Without navigable rivers, Nebraska had to rely on the railroads to help populate the land. During the 1870s and 1880s, rail companies, encouraged by grants that allowed them to accumulate one-sixth of the state’s land, laid down such a comprehensive network of tracks that virtually every farmer was within a day’s cattle drive of the nearest halt. Thus the buffalo-hunting country of the Sioux and Pawnee was turned into high-yield farmland, which today has few rivals in terms of beef production.
Read More-
The Sandhills
The Sandhills
A particularly scenic section of Hwy-2 meanders and dips for well over three hundred miles from Grand Island toward South Dakota’s Black Hills. It passes through the Sandhills, an otherworldly landscape carpeted with short-grass prairie and softened by delicate wildflowers and shiny ponds. Apart from a few farmsteads, grain silos and tiny churches, all you’re likely to see along this open road are lazing cattle, a few sluggish rivers and mile-long coal trains weaving their way through the hills. It’s a long, desolate, yet strangely beautiful drive through an anachronistic region.
-
The life and death of Crazy Horse
The life and death of Crazy Horse
The life of Oglala Sioux leader Crazy Horse is shrouded in confusion, misinterpretation and controversy. So thoroughly did the most enigmatic figure in Plains Indian history avoid contact with whites (outside battle, at least) that no photograph or even sketch of him exists; unlike other Indian chiefs, he refused to visit Washinfgton DC or speak with reporters.

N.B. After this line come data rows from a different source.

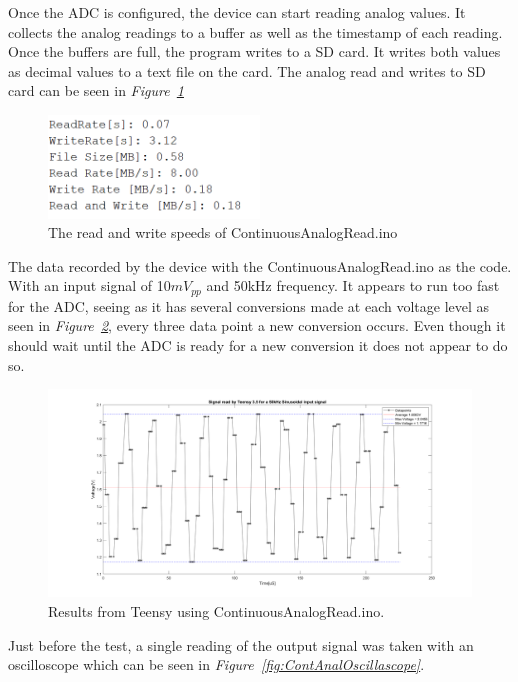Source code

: Once the ADC is configured, the device can start reading analog values.
It collects the analog readings to a buffer as well as the timestamp of each reading.
Once the buffers are full, the program writes to a SD card.
It writes both values as decimal values to a text file on the card.
The analog read and writes to SD card can be seen in \textit{Figure~\ref{fig:ContAnalSpeed}}

\begin{figure}[h]
    \centering
    \includegraphics[width=0.50\textwidth]{graphics/ContinousReadSpeed.png}
    \caption{The read and write speeds of ContinuousAnalogRead.ino}
    \label{fig:ContAnalSpeed}
\end{figure}


The data recorded by the device with the ContinuousAnalogRead.ino as the code. 
With an input signal of 10$mV_{pp}$ and 50kHz frequency. 
It appears to run too fast for the ADC, seeing as it has several conversions made at each voltage level as seen in \textit{Figure~\ref{fig:ContAnalREsults}}, every three data point a new conversion occurs.
Even though it should wait until the ADC is ready for a new conversion it does not appear to do so.


\begin{figure}[h]
    \centering
    \includegraphics[width=1.0\textwidth]{graphics/COntANalogResults.png}
    \caption{Results from Teensy using ContinuousAnalogRead.ino.}
    \label{fig:ContAnalREsults}
\end{figure}

Just before the test, a single reading of the output signal was taken with an oscilloscope which can be seen in \textit{Figure~\ref{fig:ContAnalOscillascope}}.

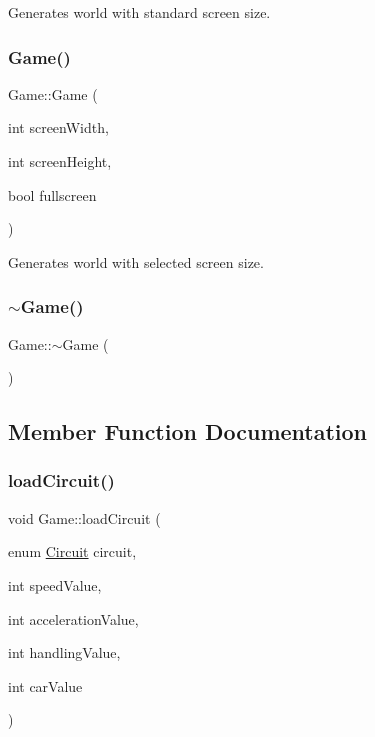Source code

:Generates world with standard screen size. 

\mbox{\label{class_game_af2d18d34a602be70fc43b12d52964d07}} 
\subsubsection{\texorpdfstring{Game()}{Game()}\hspace{0.1cm}{\footnotesize\ttfamily [2/2]}}
{\footnotesize\ttfamily Game\+::\+Game (\begin{DoxyParamCaption}\item[{int}]{screen\+Width,  }\item[{int}]{screen\+Height,  }\item[{bool}]{fullscreen }\end{DoxyParamCaption})}



Generates world with selected screen size. 

\mbox{\label{class_game_ae3d112ca6e0e55150d2fdbc704474530}} 
\subsubsection{\texorpdfstring{$\sim$Game()}{~Game()}}
{\footnotesize\ttfamily Game\+::$\sim$\+Game (\begin{DoxyParamCaption}{ }\end{DoxyParamCaption})}



\subsection{Member Function Documentation}
\mbox{\label{class_game_a82cadd0c1af42e957ccdb47e8cf7ff04}} 
\subsubsection{\texorpdfstring{loadCircuit()}{loadCircuit()}}
{\footnotesize\ttfamily void Game\+::load\+Circuit (\begin{DoxyParamCaption}\item[{enum \mbox{\hyperlink{player_8h_a9c0489b2664a5ac943d6f70b3a8dcd67}{Circuit}}}]{circuit,  }\item[{int}]{speed\+Value,  }\item[{int}]{acceleration\+Value,  }\item[{int}]{handling\+Value,  }\item[{int}]{car\+Value }\end{DoxyParamCaption})}



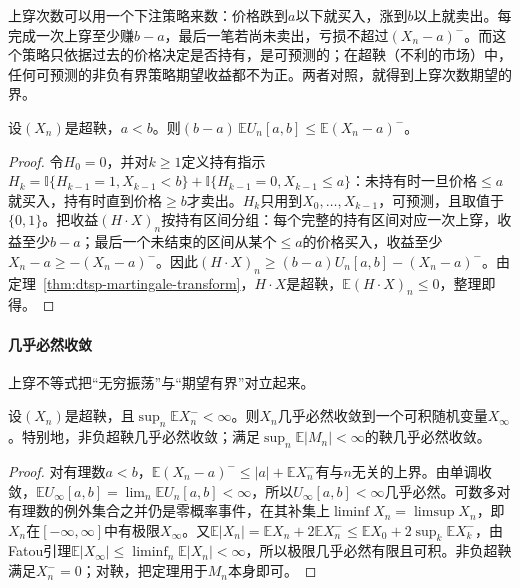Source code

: 上穿次数可以用一个下注策略来数：价格跌到$a$以下就买入，涨到$b$以上就卖出。每完成一次上穿至少赚$b-a$，最后一笔若尚未卖出，亏损不超过$(X_n-a)^-$。而这个策略只依据过去的价格决定是否持有，是可预测的；在超鞅（不利的市场）中，任何可预测的非负有界策略期望收益都不为正。两者对照，就得到上穿次数期望的界。

\begin{theorem}[Doob上穿不等式]
  \label{thm:dtsp-upcrossing}
  设$(X_n)$是超鞅，$a<b$。则$(b-a)\,\mathbb EU_n[a,b]\leq\mathbb E(X_n-a)^-$。
\end{theorem}

\begin{proof}
令$H_0=0$，并对$k\geq1$定义持有指示$H_k=\mathbb I\{H_{k-1}=1,X_{k-1}<b\}+\mathbb I\{H_{k-1}=0,X_{k-1}\leq a\}$：未持有时一旦价格$\leq a$就买入，持有时直到价格$\geq b$才卖出。$H_k$只用到$X_0,\ldots,X_{k-1}$，可预测，且取值于$\{0,1\}$。把收益$(H\cdot X)_n$按持有区间分组：每个完整的持有区间对应一次上穿，收益至少$b-a$；最后一个未结束的区间从某个$\leq a$的价格买入，收益至少$X_n-a\geq-(X_n-a)^-$。因此$(H\cdot X)_n\geq(b-a)U_n[a,b]-(X_n-a)^-$。由定理~\ref{thm:dtsp-martingale-transform}，$H\cdot X$是超鞅，$\mathbb E(H\cdot X)_n\leq0$，整理即得。
\end{proof}

\paragraph{几乎必然收敛}
上穿不等式把“无穷振荡”与“期望有界”对立起来。

\begin{theorem}[超鞅收敛定理]
  \label{thm:dtsp-supermartingale-convergence}
  设$(X_n)$是超鞅，且$\sup_n\mathbb EX_n^-<\infty$。则$X_n$几乎必然收敛到一个可积随机变量$X_\infty$。特别地，非负超鞅几乎必然收敛；满足$\sup_n\mathbb E|M_n|<\infty$的鞅几乎必然收敛。
\end{theorem}

\begin{proof}
对有理数$a<b$，$\mathbb E(X_n-a)^-\leq|a|+\mathbb EX_n^-$有与$n$无关的上界。由单调收敛，$\mathbb EU_\infty[a,b]=\lim_n\mathbb EU_n[a,b]<\infty$，所以$U_\infty[a,b]<\infty$几乎必然。可数多对有理数的例外集合之并仍是零概率事件，在其补集上$\liminf X_n=\limsup X_n$，即$X_n$在$[-\infty,\infty]$中有极限$X_\infty$。又$\mathbb E|X_n|=\mathbb EX_n+2\mathbb EX_n^-\leq\mathbb EX_0+2\sup_k\mathbb EX_k^-$，由Fatou引理$\mathbb E|X_\infty|\leq\liminf_n\mathbb E|X_n|<\infty$，所以极限几乎必然有限且可积。非负超鞅满足$X_n^-=0$；对鞅，把定理用于$M_n$本身即可。
\end{proof}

Crazy Horse earned his title as a youth after he single-handedly charged the rival Arapahoe and took two scalps. His finest moment came in June 1876, when he led a thousand warriors in inflicting a stinging defeat on the superior forces of General George Crook at the Battle of the Rosebud River. Just eight days later, Crazy Horse headed the attack at the Battle of Little Bighorn in today’s Montana, where Custer and his entire company were killed.

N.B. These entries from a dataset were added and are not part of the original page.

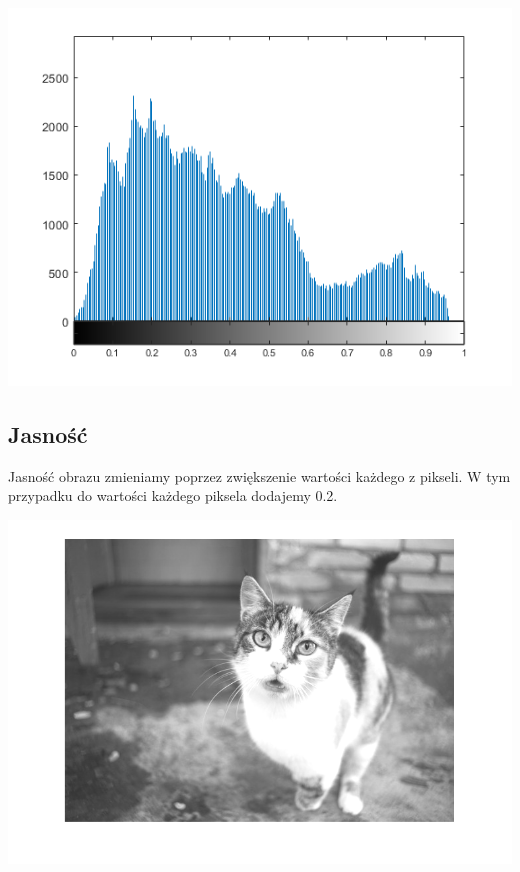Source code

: \documentclass{article}
\begin{document}
	\begin{center}
		\includegraphics[width=\linewidth]{../../lab02/cat_gray_hist.png}
		\label{fig:cat_gray_hist}
	\end{center}
	
	
	\subsection{Jasność}
	Jasność obrazu zmieniamy poprzez zwiększenie wartości każdego z pikseli. W tym przypadku do wartości każdego piksela dodajemy 0.2.
	
	\begin{center}
		\includegraphics[width=\linewidth]{../../lab02/cat_bright.png}
		\label{fig:cat_bright}
	\end{center}
	
\end{document}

After Little Bighorn, US Army efforts to round up the Native Americans were redoubled. In May 1877, Crazy Horse surprised friend and foe alike by leading nine hundred of his people into Fort Robinson. They gave up their weapons, and Crazy Horse, keen to stay in his native land (unlike Sitting Bull, who had retreated to Canada), demanded that the buffalo grounds along the Powder River remain in Sioux hands. Tensions at the army camp rose after a rumour went around the barracks that the Sioux chief had come to murder General Crook and Crazy Horse was arrested on September 5, 1877; during a tussle outside the fort jail, he was bayoneted three times and died the next morning.
Quite why this undefeated warrior should have surrendered without a fight, and whether he fell victim to a deliberate assassination, remains unclear. What is certain is that his death signalled the closing chapter of the Indian Wars. The Oglala Sioux were forcibly moved to the poor hunting country of Missouri as white settlers immediately swept into western Nebraska, South Dakota, Wyoming and Montana.
Crazy Horse, so one story goes, was buried by his family in an unmarked grave in an out-of-the-way creek called Wounded Knee – the very place where, thirteen years later, three hundred Sioux men, women and children were slaughtered in the bloody finale to over half a century of barbarism (see The Black Hills).